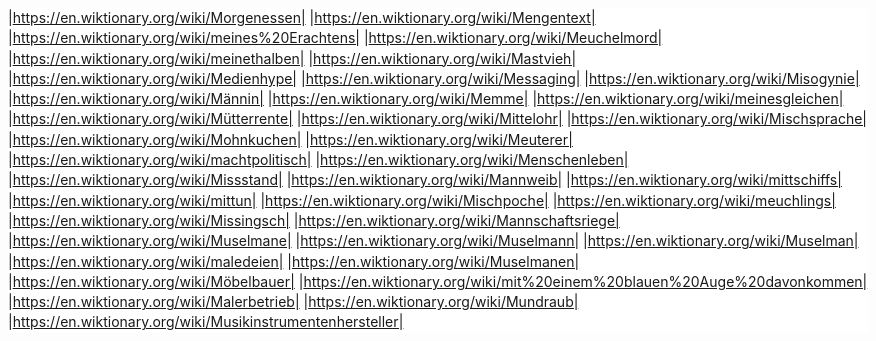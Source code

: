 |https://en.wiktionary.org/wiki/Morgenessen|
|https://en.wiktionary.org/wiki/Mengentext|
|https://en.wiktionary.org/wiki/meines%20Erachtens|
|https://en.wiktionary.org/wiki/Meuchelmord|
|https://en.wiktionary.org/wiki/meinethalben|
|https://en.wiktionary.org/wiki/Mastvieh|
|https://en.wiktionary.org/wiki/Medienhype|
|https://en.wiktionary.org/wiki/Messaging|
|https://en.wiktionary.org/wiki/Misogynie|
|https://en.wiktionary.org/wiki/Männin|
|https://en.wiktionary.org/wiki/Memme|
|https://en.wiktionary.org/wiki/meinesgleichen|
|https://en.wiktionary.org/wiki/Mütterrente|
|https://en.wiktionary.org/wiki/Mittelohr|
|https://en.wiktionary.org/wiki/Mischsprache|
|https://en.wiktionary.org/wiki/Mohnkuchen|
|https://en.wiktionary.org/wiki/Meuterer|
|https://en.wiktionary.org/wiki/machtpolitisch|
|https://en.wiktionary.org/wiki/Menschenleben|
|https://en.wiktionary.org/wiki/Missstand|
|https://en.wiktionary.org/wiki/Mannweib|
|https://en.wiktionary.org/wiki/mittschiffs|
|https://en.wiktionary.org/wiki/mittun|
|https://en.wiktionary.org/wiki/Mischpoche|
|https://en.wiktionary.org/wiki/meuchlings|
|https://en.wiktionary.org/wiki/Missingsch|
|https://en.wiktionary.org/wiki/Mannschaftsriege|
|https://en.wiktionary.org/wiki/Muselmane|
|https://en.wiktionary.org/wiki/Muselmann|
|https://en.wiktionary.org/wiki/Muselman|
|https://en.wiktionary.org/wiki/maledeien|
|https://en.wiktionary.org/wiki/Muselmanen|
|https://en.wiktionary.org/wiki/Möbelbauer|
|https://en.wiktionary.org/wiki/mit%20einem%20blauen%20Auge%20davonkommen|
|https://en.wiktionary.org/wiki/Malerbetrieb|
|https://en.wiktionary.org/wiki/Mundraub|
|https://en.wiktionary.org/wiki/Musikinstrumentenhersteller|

━━━━━━━━━━━━━━━━

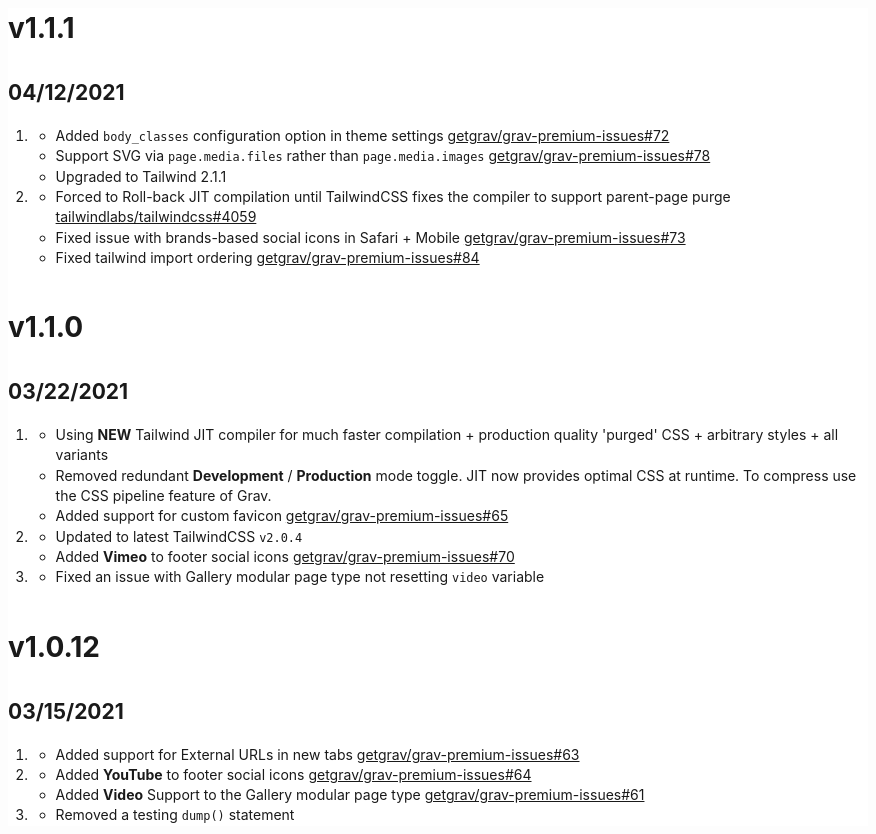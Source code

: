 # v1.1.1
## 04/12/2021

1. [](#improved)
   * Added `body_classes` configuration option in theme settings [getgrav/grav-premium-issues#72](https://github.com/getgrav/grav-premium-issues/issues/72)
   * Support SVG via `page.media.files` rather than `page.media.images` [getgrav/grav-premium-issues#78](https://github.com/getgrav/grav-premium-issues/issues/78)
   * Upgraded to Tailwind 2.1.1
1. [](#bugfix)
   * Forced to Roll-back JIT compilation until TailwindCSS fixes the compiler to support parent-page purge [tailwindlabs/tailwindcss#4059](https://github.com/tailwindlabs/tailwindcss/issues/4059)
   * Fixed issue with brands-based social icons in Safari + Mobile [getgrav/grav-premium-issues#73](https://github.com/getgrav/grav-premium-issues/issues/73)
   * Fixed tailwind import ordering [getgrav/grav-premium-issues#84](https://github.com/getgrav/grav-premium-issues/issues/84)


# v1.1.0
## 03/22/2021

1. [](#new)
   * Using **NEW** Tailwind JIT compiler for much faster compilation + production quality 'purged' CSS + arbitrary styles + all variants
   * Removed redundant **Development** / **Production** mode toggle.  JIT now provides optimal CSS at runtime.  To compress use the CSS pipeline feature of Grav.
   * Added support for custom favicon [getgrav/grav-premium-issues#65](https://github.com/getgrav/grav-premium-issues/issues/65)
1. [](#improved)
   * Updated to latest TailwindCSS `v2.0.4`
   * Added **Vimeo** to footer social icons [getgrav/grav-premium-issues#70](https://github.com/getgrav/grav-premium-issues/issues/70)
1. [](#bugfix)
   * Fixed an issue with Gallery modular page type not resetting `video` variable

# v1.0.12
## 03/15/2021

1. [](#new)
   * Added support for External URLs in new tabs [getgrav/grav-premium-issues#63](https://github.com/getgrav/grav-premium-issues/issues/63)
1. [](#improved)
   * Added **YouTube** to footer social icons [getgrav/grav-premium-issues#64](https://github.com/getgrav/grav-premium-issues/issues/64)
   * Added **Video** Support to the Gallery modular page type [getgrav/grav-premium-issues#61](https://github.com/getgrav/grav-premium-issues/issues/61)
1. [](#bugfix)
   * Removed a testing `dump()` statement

━━━━━━━━━━━━━━━━

Every line of the entries above that holds "type" should be copied out.

   * Fixed an issue with Gallery modular page type not resetting `video` variable
   * Added **Video** Support to the Gallery modular page type [getgrav/grav-premium-issues#61](https://github.com/getgrav/grav-premium-issues/issues/61)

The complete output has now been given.